### Extracted data
-=-=-=-=-

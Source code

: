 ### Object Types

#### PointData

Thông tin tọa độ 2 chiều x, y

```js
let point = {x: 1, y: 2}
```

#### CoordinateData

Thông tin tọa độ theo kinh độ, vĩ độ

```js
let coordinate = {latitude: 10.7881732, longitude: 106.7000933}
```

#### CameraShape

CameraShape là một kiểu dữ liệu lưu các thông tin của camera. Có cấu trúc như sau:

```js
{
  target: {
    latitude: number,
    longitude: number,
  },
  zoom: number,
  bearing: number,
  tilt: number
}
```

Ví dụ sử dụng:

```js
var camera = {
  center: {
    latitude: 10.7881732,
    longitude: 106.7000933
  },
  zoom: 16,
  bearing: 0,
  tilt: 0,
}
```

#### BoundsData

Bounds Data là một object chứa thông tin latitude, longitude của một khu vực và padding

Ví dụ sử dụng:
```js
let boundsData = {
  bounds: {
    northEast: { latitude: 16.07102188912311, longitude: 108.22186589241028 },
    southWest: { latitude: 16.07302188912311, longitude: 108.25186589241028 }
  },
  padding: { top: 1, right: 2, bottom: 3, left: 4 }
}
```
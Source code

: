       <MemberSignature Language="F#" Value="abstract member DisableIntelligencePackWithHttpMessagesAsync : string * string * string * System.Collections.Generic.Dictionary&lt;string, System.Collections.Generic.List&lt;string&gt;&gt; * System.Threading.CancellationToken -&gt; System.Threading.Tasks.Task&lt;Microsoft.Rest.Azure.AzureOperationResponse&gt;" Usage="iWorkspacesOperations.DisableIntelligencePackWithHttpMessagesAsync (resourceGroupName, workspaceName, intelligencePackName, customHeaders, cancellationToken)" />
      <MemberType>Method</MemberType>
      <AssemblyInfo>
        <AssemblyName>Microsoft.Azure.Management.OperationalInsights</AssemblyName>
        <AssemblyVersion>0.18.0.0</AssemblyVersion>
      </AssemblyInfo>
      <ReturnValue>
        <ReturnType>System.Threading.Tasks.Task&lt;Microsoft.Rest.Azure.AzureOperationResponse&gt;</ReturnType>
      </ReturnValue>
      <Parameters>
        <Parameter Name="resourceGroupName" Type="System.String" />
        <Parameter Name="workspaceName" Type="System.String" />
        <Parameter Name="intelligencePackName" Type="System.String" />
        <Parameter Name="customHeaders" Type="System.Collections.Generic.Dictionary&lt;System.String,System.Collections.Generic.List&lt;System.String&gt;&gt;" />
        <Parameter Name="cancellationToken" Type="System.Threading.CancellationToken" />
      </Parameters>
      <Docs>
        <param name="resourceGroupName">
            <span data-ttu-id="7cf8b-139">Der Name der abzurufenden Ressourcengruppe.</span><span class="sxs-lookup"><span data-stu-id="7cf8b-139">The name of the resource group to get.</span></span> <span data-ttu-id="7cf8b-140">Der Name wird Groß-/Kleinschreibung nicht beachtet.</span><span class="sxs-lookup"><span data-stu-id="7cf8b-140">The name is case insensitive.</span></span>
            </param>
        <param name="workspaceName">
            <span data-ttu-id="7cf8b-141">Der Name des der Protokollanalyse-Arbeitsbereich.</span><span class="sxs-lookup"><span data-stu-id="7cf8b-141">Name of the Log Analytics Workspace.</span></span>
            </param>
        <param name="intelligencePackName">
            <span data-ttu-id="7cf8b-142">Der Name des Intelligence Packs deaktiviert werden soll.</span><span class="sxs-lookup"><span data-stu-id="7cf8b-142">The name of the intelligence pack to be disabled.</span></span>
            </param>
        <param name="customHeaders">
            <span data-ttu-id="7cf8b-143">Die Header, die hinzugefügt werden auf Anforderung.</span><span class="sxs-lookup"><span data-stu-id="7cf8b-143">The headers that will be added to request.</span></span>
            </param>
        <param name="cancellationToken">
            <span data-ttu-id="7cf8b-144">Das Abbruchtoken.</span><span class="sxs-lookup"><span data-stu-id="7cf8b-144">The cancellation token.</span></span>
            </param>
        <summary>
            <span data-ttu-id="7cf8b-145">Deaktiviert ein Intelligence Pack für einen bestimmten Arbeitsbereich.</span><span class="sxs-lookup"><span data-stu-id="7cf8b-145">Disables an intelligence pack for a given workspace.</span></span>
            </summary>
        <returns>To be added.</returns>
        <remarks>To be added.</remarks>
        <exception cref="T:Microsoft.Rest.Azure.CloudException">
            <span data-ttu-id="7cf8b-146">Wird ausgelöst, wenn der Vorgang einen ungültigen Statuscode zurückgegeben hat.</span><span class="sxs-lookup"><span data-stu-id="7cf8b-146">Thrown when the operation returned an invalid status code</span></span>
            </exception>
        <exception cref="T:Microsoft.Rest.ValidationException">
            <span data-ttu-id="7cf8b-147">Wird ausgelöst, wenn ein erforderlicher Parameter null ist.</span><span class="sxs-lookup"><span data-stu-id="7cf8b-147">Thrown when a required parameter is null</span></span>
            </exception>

-=-=-=-=-

### Your objective
Filter the records above for lines containing the word "added", and copy those lines.

### Solution for this problem
            <span data-ttu-id="7cf8b-143">Die Header, die hinzugefügt werden auf Anforderung.</span><span class="sxs-lookup"><span data-stu-id="7cf8b-143">The headers that will be added to request.</span></span>
        <returns>To be added.</returns>
        <remarks>To be added.</remarks>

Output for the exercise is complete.